Choosing a futures broker can be done by considering the following: the broker’s regulation, the trading platform offered, margin requirements, commissions and fee structures, educational resources, and the asset classes available for trading.
In Singapore, the ICE (Intercontinental Exchange) Futures Singapore manages, monitors, and regulates all trading activities in the country’s futures markets. If you are selecting a futures broker, be sure that it is regulated by the ICE and licensed and governed under the Securities and Futures Act (SFA).
What are the benefits of trading futures?
Trading futures can offer several benefits, ranging from the use of leverage, the potential for profit, transparency, ease of diversification, and high liquidity for certain instruments.
Futures trading is leveraged, meaning traders can control a much larger position than they would otherwise be able to in non-leveraged trading if they had a relatively small investment. Leveraged trading is one way for traders to magnify potential profits. However, it can also magnify potential losses, and traders must be careful not to use high leverage if they have a low appetite for risk.
As futures can be traded on many underlying assets, it is also a good way for traders to diversify their existing portfolios. Diversification can lower the overall risk of a trader’s investments.
Futures contracts are standardised and exchange-traded, so there is a high level of transparency in its pricing and exchange. They are easy for traders to trade, and there are clear and well-defined regulations that brokers and traders must follow.
Finally, the futures market is highly liquid. There is a large number of buyers and sellers, making it easy to buy and sell contracts.

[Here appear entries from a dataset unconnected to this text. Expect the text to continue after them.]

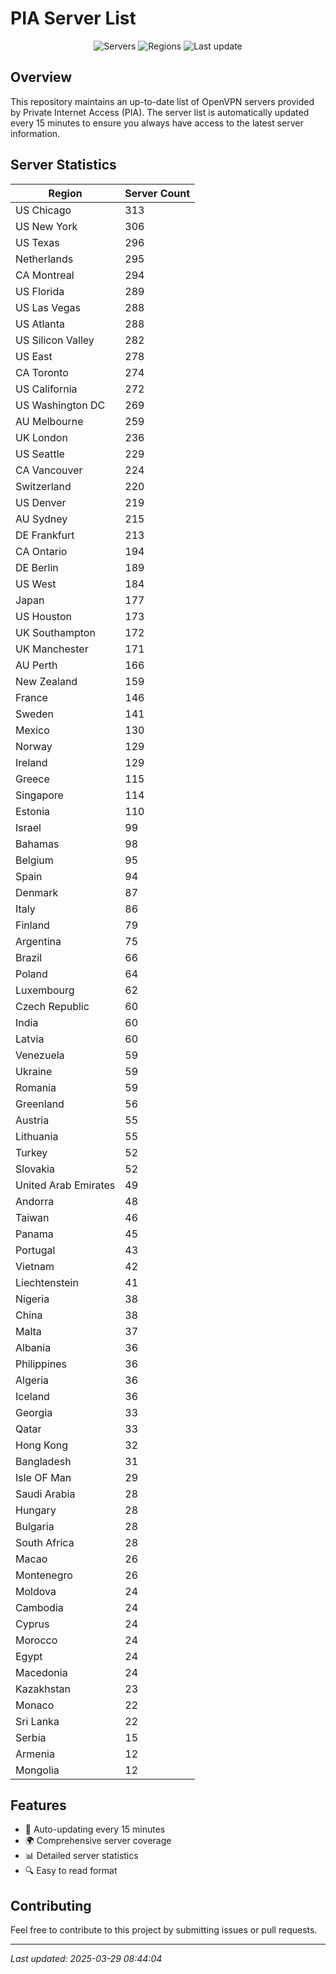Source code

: # PIA Server List

<div align="center">

![Servers](https://img.shields.io/badge/servers-10,833-blue)
![Regions](https://img.shields.io/badge/regions-97-blue)
![Last update](https://img.shields.io/badge/Last_Updated-March_29_2025_03:44_EST-blue)

</div>

## Overview
This repository maintains an up-to-date list of OpenVPN servers provided by Private Internet Access (PIA). The server list is automatically updated every 15 minutes to ensure you always have access to the latest server information.

## Server Statistics
| Region | Server Count |
|--------|--------------|
| US Chicago                     | 313          |
| US New York                    | 306          |
| US Texas                       | 296          |
| Netherlands                    | 295          |
| CA Montreal                    | 294          |
| US Florida                     | 289          |
| US Las Vegas                   | 288          |
| US Atlanta                     | 288          |
| US Silicon Valley              | 282          |
| US East                        | 278          |
| CA Toronto                     | 274          |
| US California                  | 272          |
| US Washington DC               | 269          |
| AU Melbourne                   | 259          |
| UK London                      | 236          |
| US Seattle                     | 229          |
| CA Vancouver                   | 224          |
| Switzerland                    | 220          |
| US Denver                      | 219          |
| AU Sydney                      | 215          |
| DE Frankfurt                   | 213          |
| CA Ontario                     | 194          |
| DE Berlin                      | 189          |
| US West                        | 184          |
| Japan                          | 177          |
| US Houston                     | 173          |
| UK Southampton                 | 172          |
| UK Manchester                  | 171          |
| AU Perth                       | 166          |
| New Zealand                    | 159          |
| France                         | 146          |
| Sweden                         | 141          |
| Mexico                         | 130          |
| Norway                         | 129          |
| Ireland                        | 129          |
| Greece                         | 115          |
| Singapore                      | 114          |
| Estonia                        | 110          |
| Israel                         | 99           |
| Bahamas                        | 98           |
| Belgium                        | 95           |
| Spain                          | 94           |
| Denmark                        | 87           |
| Italy                          | 86           |
| Finland                        | 79           |
| Argentina                      | 75           |
| Brazil                         | 66           |
| Poland                         | 64           |
| Luxembourg                     | 62           |
| Czech Republic                 | 60           |
| India                          | 60           |
| Latvia                         | 60           |
| Venezuela                      | 59           |
| Ukraine                        | 59           |
| Romania                        | 59           |
| Greenland                      | 56           |
| Austria                        | 55           |
| Lithuania                      | 55           |
| Turkey                         | 52           |
| Slovakia                       | 52           |
| United Arab Emirates           | 49           |
| Andorra                        | 48           |
| Taiwan                         | 46           |
| Panama                         | 45           |
| Portugal                       | 43           |
| Vietnam                        | 42           |
| Liechtenstein                  | 41           |
| Nigeria                        | 38           |
| China                          | 38           |
| Malta                          | 37           |
| Albania                        | 36           |
| Philippines                    | 36           |
| Algeria                        | 36           |
| Iceland                        | 36           |
| Georgia                        | 33           |
| Qatar                          | 33           |
| Hong Kong                      | 32           |
| Bangladesh                     | 31           |
| Isle OF Man                    | 29           |
| Saudi Arabia                   | 28           |
| Hungary                        | 28           |
| Bulgaria                       | 28           |
| South Africa                   | 28           |
| Macao                          | 26           |
| Montenegro                     | 26           |
| Moldova                        | 24           |
| Cambodia                       | 24           |
| Cyprus                         | 24           |
| Morocco                        | 24           |
| Egypt                          | 24           |
| Macedonia                      | 24           |
| Kazakhstan                     | 23           |
| Monaco                         | 22           |
| Sri Lanka                      | 22           |
| Serbia                         | 15           |
| Armenia                        | 12           |
| Mongolia                       | 12           |

## Features
- 🔄 Auto-updating every 15 minutes
- 🌍 Comprehensive server coverage
- 📊 Detailed server statistics
- 🔍 Easy to read format

## Contributing
Feel free to contribute to this project by submitting issues or pull requests.

---
*Last updated: 2025-03-29 08:44:04*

What are the risks of trading futures?
Futures trading is not without risk. Some of the most prominent risks include the use of leverage going wrong, high market volatility, and counterparty risk. Leverage allows traders to control a much larger position than they would otherwise be able to with a small initial investment, and it has the potential to magnify losses should a trader’s market predictions are incorrect.
The futures market can also be volatile, as there are rapid market movements that can be impossible to predict. And finally, traders participate in futures trading on exchanges, and clearinghouses take part in facilitating these exchanges. There is a slim risk that the clearinghouse may fail or default on the trade.
Who trades futures?
Futures trading appeals to a wide range of traders and many traders of different backgrounds participate in trading them. Some of the most common groups of traders include speculators, hedgers, arbitrageurs, businesses, and institutional traders such as banks, hedge funds, and pension funds.
The bottom line
Futures trading takes place on organised exchanges, and buyers and sellers trade standardised contracts on underlying assets across classes. The price of a contract can be determined by supply and demand dynamics. While there are plenty of benefits to trading futures, there are also inherent risks associated with it, and traders should make sure they understand the risk they are about to undertake when they start trading.